BEGIN

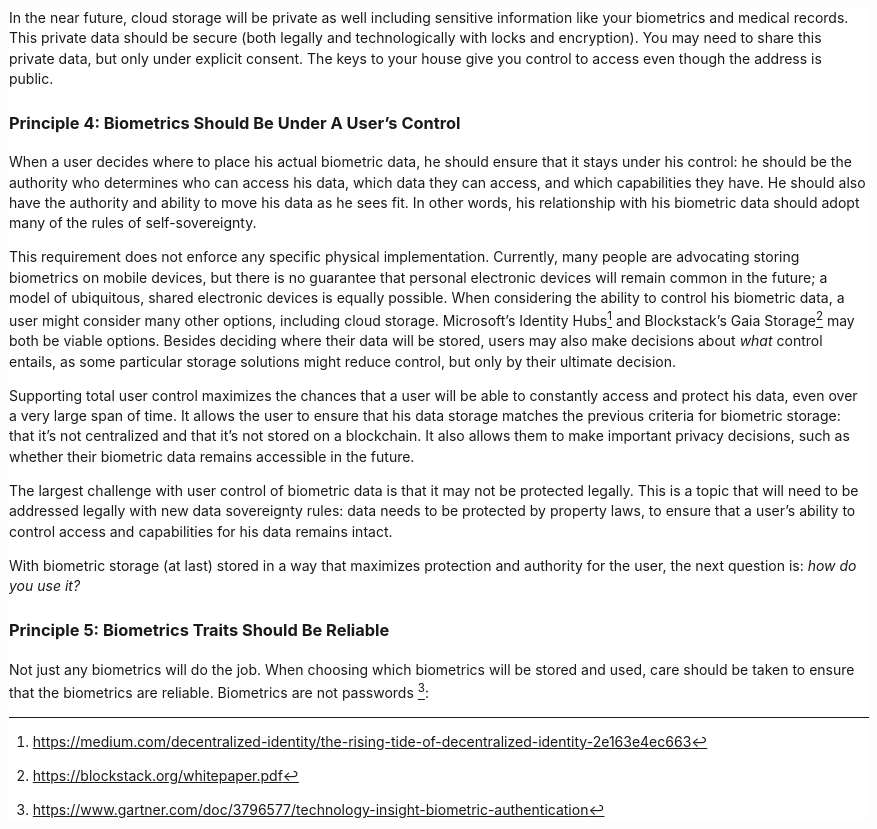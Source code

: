 In the near future, cloud storage will be private as well including
sensitive information like your biometrics and medical records. This
private data should be secure (both legally and technologically with
locks and encryption). You may need to share this private data, but only
under explicit consent. The keys to your house give you control to
access even though the address is public.

[//]: # (Additional Topic of Discussion: Offline First. How can we make this work when you’re offline without internet access, then sync up lately?)

### Principle 4: Biometrics Should Be Under A User’s Control

When a user decides where to place his actual biometric data, he should
ensure that it stays under his control: he should be the authority who
determines who can access his data, which data they can access, and
which capabilities they have. He should also have the authority and
ability to move his data as he sees fit. In other words, his
relationship with his biometric data should adopt many of the rules of
self-sovereignty.

This requirement does not enforce any specific physical implementation.
Currently, many people are advocating storing biometrics on mobile
devices, but there is no guarantee that personal electronic devices will
remain common in the future; a model of ubiquitous, shared electronic
devices is equally possible. When considering the ability to control his
biometric data, a user might consider many other options, including
cloud storage. Microsoft’s Identity Hubs[^6] and Blockstack’s Gaia
Storage[^7] may both be viable options. Besides deciding where their
data will be stored, users may also make decisions about *what* control
entails, as some particular storage solutions might reduce control, but
only by their ultimate decision.

Supporting total user control maximizes the chances that a user will be
able to constantly access and protect his data, even over a very large
span of time. It allows the user to ensure that his data storage matches
the previous criteria for biometric storage: that it’s not centralized
and that it’s not stored on a blockchain. It also allows them to make
important privacy decisions, such as whether their biometric data
remains accessible in the future.

The largest challenge with user control of biometric data is that it may
not be protected legally. This is a topic that will need to be addressed
legally with new data sovereignty rules: data needs to be protected by
property laws, to ensure that a user’s ability to control access and
capabilities for his data remains intact.

With biometric storage (at last) stored in a way that maximizes
protection and authority for the user, the next question is: *how do you
use it?*

[//]: # (being on device is a blip)
[//]: # (PSD2 explicit consent)
[//]: # (Adrian G - authorization)
[//]: # (different people will have different criteria for what under their control means)
[//]: # (DIF/Microsoft Identity Hub, Gaia Storage used by Blockstack)
[//]: # (Stuff in cloud should be treated as private property - laws need to change to correctly support this)
[//]: # (there’s already a body of property law need to respect the sovereignty of the data)
[//]: # (cite DATA SOVEREIGNTY RULES)

### Principle 5: Biometrics Traits Should Be Reliable

Not just any biometrics will do the job. When choosing which biometrics
will be stored and used, care should be taken to ensure that the
biometrics are reliable. Biometrics are not passwords [^15]:


[//]: # (JC: WEF and Andrieu's Aadhaar articles, private vs. secret)
[//]: # (This report uses https://github.com/francoislaberge/diagrams)
[//]: # (KY: Do you mean the person who the biometric is from?)
[//]: # (JC: I'm changing "owner" to "subject" as per Functional Identity terminology)
[//]: # (SSI - control your identity, minimize it, protect it, make it portable, cite Life with Alacrity Paper)
[//]: # (We separate identifiers and identity data: separate the identifier from data immutably related to an identity)
[//]: # (From reports that AADHAAR, the system run Unique Identification)
[//]: # (Authority of India UIDAI having a rogue operator selling access to the database to)
[//]: # (https://www.hindustantimes.com/tech/aadhaar-breach-everything-you-need-to-know/story-VhCKHDIL8lziw6OcnhL4wO.html)
[//]: # (https://www.hindustantimes.com/tech/aadhaar-breach-everything-you-need-to-know/story-VhCKHDIL8lziw6OcnhL4wO.html)
[//]: # (Joe Andrieu’s People Centered Identity article?)
[//]: # (Equifax - https://www.nytimes.com/2017/09/07/business/equifax-cyberattack.html)
[//]: # (OPM - https://www.washingtonpost.com/news/federal-eye/wp/2015/07/09/hack-of-security-clearance-system-affected-21-5-million-people-federal-authorities-say/?utm\_term=.e5301c5c6f53)
[//]: # (OPM - https://en.wikipedia.org/wiki/Office\_of\_Personnel\_Management\_data\_breach)
[//]: # (adaptive/behaviorial biometrics - google's captcha, abacus)
[//]: # (Technology will be get better over time to assure liveness)
[//]: # (Google CAPTCHA is a good example)
[//]: # (even though used remotely)
[//]: # (CITE GARTNER REPORT - biometrics are not passwords - don't discount liveness)
[//]: # (NIST 800-63 appendix a,b,c references)
[//]: # (And we explain how it meets our 5 or 6 criteria)
[//]: # (DID Auth: BOPS - enrollment/auth, FIDO UAF and WebAuthN flows)
[//]: # (BOPS cloud agent - a personal agent)
[//]: # (roadmap is needed - getting from here to there)
[//]: # (train has left the station - Aadhaar, etc.)
[//]: # (Legal, Technical, Social Challenges for doing it better - GDPR, PSD2)
[//]: # (SSI offers privacy, security [group/national], scalability)
[//]: # (Biometrics is one of the ways to prove who you are - the naked man problem, refugee crisis)
[//]: # (Biometrics include physical characteristics, embedded devices - can be ephemeral or permanent. We’ll use them, even though they’re ephemeral)
[//]: # (It’s the third element of: What you have, what you know, and what you are)
[//]: # (REFERENCES)
[^1]: http://www.lifewithalacrity.com/2016/04/the-path-to-self-soverereign-identity.html
[//]: # (link broken)
[^2]: https://www.nytimes.com/2017/09/07/business/equifax-cyberattack.html
[^3]: https://www.washingtonpost.com/news/federal-eye/wp/2015/07/09/hack-of-security-clearance-system-affected-21-5-million-people-federal-authorities-say/?utm\_term=.e5301c5c6f53
[^4]: https://www.hindustantimes.com/tech/aadhaar-breach-everything-you-need-to-know/story-VhCKHDIL8lziw6OcnhL4wO.html
[^5]: https://medium.com/karana/public-private-and-secret-information-f857f3931f6b
[^6]: https://medium.com/decentralized-identity/the-rising-tide-of-decentralized-identity-2e163e4ec663
[^7]: https://blockstack.org/whitepaper.pdf
[^8]: http://ieeexplore.ieee.org/document/1262027
[^9]: https://pages.nist.gov/SOFA/SOFA.html
[^10]: https://www.iso.org/standard/53227.html
[^11]: https://pages.nist.gov/800-63-3/sp800-63-3.html
[^12]: https://www.weforum.org/reports/the-known-traveller-unlocking-the-potential-of-digital-identity-for-secure-and-seamless-travel
[^13]: http://blog.joeandrieu.com/2017/11/16/aadhaar-digital-identity-writ-large-in-india/
[^14]: https://github.com/WebOfTrustInfo/rebooting-the-web-of-trust-fall2017/blob/master/topics-and-advance-readings/functional-identity-primer.md
[^15]: https://www.gartner.com/doc/3796577/technology-insight-biometric-authentication
[^16]: https://www.telegraph.co.uk/technology/2018/03/17/sydney-biohacker-fined-implanting-travel-card-chip-hand/
[^17]: https://thefinancialbrand.com/67810/biometric-banking-know-your-customer-kyc/
[^18]: https://newsroom.mastercard.com/eu/files/2017/06/Mobile-Biometrics-in-Financial-Services_A-Five-Factor-Framework-compressed3.pdf
[^19]: https://github.com/WebOfTrustInfo/rebooting-the-web-of-trust-spring2018/blob/master/topics-and-advance-readings/DID%20Auth:%20Scope%2C%20Formats%2C%20and%20Protocols.md#example-flow-1
[^20]: https://github.com/WebOfTrustInfo/rebooting-the-web-of-trust-spring2018/blob/master/topics-and-advance-readings/HorcruxProtocol.pdf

END

Exercise instructions: Without any pictures, print the whole listing again exactly as it stands.

Result:
Source code

: In the near future, cloud storage will be private as well including
sensitive information like your biometrics and medical records. This
private data should be secure (both legally and technologically with
locks and encryption). You may need to share this private data, but only
under explicit consent. The keys to your house give you control to
access even though the address is public.

[//]: # (Additional Topic of Discussion: Offline First. How can we make this work when you’re offline without internet access, then sync up lately?)

### Principle 4: Biometrics Should Be Under A User’s Control

When a user decides where to place his actual biometric data, he should
ensure that it stays under his control: he should be the authority who
determines who can access his data, which data they can access, and
which capabilities they have. He should also have the authority and
ability to move his data as he sees fit. In other words, his
relationship with his biometric data should adopt many of the rules of
self-sovereignty.

This requirement does not enforce any specific physical implementation.
Currently, many people are advocating storing biometrics on mobile
devices, but there is no guarantee that personal electronic devices will
remain common in the future; a model of ubiquitous, shared electronic
devices is equally possible. When considering the ability to control his
biometric data, a user might consider many other options, including
cloud storage. Microsoft’s Identity Hubs[^6] and Blockstack’s Gaia
Storage[^7] may both be viable options. Besides deciding where their
data will be stored, users may also make decisions about *what* control
entails, as some particular storage solutions might reduce control, but
only by their ultimate decision.

Supporting total user control maximizes the chances that a user will be
able to constantly access and protect his data, even over a very large
span of time. It allows the user to ensure that his data storage matches
the previous criteria for biometric storage: that it’s not centralized
and that it’s not stored on a blockchain. It also allows them to make
important privacy decisions, such as whether their biometric data
remains accessible in the future.

The largest challenge with user control of biometric data is that it may
not be protected legally. This is a topic that will need to be addressed
legally with new data sovereignty rules: data needs to be protected by
property laws, to ensure that a user’s ability to control access and
capabilities for his data remains intact.

With biometric storage (at last) stored in a way that maximizes
protection and authority for the user, the next question is: *how do you
use it?*

[//]: # (being on device is a blip)
[//]: # (PSD2 explicit consent)
[//]: # (Adrian G - authorization)
[//]: # (different people will have different criteria for what under their control means)
[//]: # (DIF/Microsoft Identity Hub, Gaia Storage used by Blockstack)
[//]: # (Stuff in cloud should be treated as private property - laws need to change to correctly support this)
[//]: # (there’s already a body of property law need to respect the sovereignty of the data)
[//]: # (cite DATA SOVEREIGNTY RULES)

### Principle 5: Biometrics Traits Should Be Reliable

Not just any biometrics will do the job. When choosing which biometrics
will be stored and used, care should be taken to ensure that the
biometrics are reliable. Biometrics are not passwords [^15]:


[//]: # (JC: WEF and Andrieu's Aadhaar articles, private vs. secret)
[//]: # (This report uses https://github.com/francoislaberge/diagrams)
[//]: # (KY: Do you mean the person who the biometric is from?)
[//]: # (JC: I'm changing "owner" to "subject" as per Functional Identity terminology)
[//]: # (SSI - control your identity, minimize it, protect it, make it portable, cite Life with Alacrity Paper)
[//]: # (We separate identifiers and identity data: separate the identifier from data immutably related to an identity)
[//]: # (From reports that AADHAAR, the system run Unique Identification)
[//]: # (Authority of India UIDAI having a rogue operator selling access to the database to)
[//]: # (https://www.hindustantimes.com/tech/aadhaar-breach-everything-you-need-to-know/story-VhCKHDIL8lziw6OcnhL4wO.html)
[//]: # (https://www.hindustantimes.com/tech/aadhaar-breach-everything-you-need-to-know/story-VhCKHDIL8lziw6OcnhL4wO.html)
[//]: # (Joe Andrieu’s People Centered Identity article?)
[//]: # (Equifax - https://www.nytimes.com/2017/09/07/business/equifax-cyberattack.html)
[//]: # (OPM - https://www.washingtonpost.com/news/federal-eye/wp/2015/07/09/hack-of-security-clearance-system-affected-21-5-million-people-federal-authorities-say/?utm\_term=.e5301c5c6f53)
[//]: # (OPM - https://en.wikipedia.org/wiki/Office\_of\_Personnel\_Management\_data\_breach)
[//]: # (adaptive/behaviorial biometrics - google's captcha, abacus)
[//]: # (Technology will be get better over time to assure liveness)
[//]: # (Google CAPTCHA is a good example)
[//]: # (even though used remotely)
[//]: # (CITE GARTNER REPORT - biometrics are not passwords - don't discount liveness)
[//]: # (NIST 800-63 appendix a,b,c references)
[//]: # (And we explain how it meets our 5 or 6 criteria)
[//]: # (DID Auth: BOPS - enrollment/auth, FIDO UAF and WebAuthN flows)
[//]: # (BOPS cloud agent - a personal agent)
[//]: # (roadmap is needed - getting from here to there)
[//]: # (train has left the station - Aadhaar, etc.)
[//]: # (Legal, Technical, Social Challenges for doing it better - GDPR, PSD2)
[//]: # (SSI offers privacy, security [group/national], scalability)
[//]: # (Biometrics is one of the ways to prove who you are - the naked man problem, refugee crisis)
[//]: # (Biometrics include physical characteristics, embedded devices - can be ephemeral or permanent. We’ll use them, even though they’re ephemeral)
[//]: # (It’s the third element of: What you have, what you know, and what you are)
[//]: # (REFERENCES)
[^1]: http://www.lifewithalacrity.com/2016/04/the-path-to-self-soverereign-identity.html
[//]: # (link broken)
[^2]: https://www.nytimes.com/2017/09/07/business/equifax-cyberattack.html
[^3]: https://www.washingtonpost.com/news/federal-eye/wp/2015/07/09/hack-of-security-clearance-system-affected-21-5-million-people-federal-authorities-say/?utm\_term=.e5301c5c6f53
[^4]: https://www.hindustantimes.com/tech/aadhaar-breach-everything-you-need-to-know/story-VhCKHDIL8lziw6OcnhL4wO.html
[^5]: https://medium.com/karana/public-private-and-secret-information-f857f3931f6b
[^6]: https://medium.com/decentralized-identity/the-rising-tide-of-decentralized-identity-2e163e4ec663
[^7]: https://blockstack.org/whitepaper.pdf
[^8]: http://ieeexplore.ieee.org/document/1262027
[^9]: https://pages.nist.gov/SOFA/SOFA.html
[^10]: https://www.iso.org/standard/53227.html
[^11]: https://pages.nist.gov/800-63-3/sp800-63-3.html
[^12]: https://www.weforum.org/reports/the-known-traveller-unlocking-the-potential-of-digital-identity-for-secure-and-seamless-travel
[^13]: http://blog.joeandrieu.com/2017/11/16/aadhaar-digital-identity-writ-large-in-india/
[^14]: https://github.com/WebOfTrustInfo/rebooting-the-web-of-trust-fall2017/blob/master/topics-and-advance-readings/functional-identity-primer.md
[^15]: https://www.gartner.com/doc/3796577/technology-insight-biometric-authentication
[^16]: https://www.telegraph.co.uk/technology/2018/03/17/sydney-biohacker-fined-implanting-travel-card-chip-hand/
[^17]: https://thefinancialbrand.com/67810/biometric-banking-know-your-customer-kyc/
[^18]: https://newsroom.mastercard.com/eu/files/2017/06/Mobile-Biometrics-in-Financial-Services_A-Five-Factor-Framework-compressed3.pdf
[^19]: https://github.com/WebOfTrustInfo/rebooting-the-web-of-trust-spring2018/blob/master/topics-and-advance-readings/DID%20Auth:%20Scope%2C%20Formats%2C%20and%20Protocols.md#example-flow-1
[^20]: https://github.com/WebOfTrustInfo/rebooting-the-web-of-trust-spring2018/blob/master/topics-and-advance-readings/HorcruxProtocol.pdf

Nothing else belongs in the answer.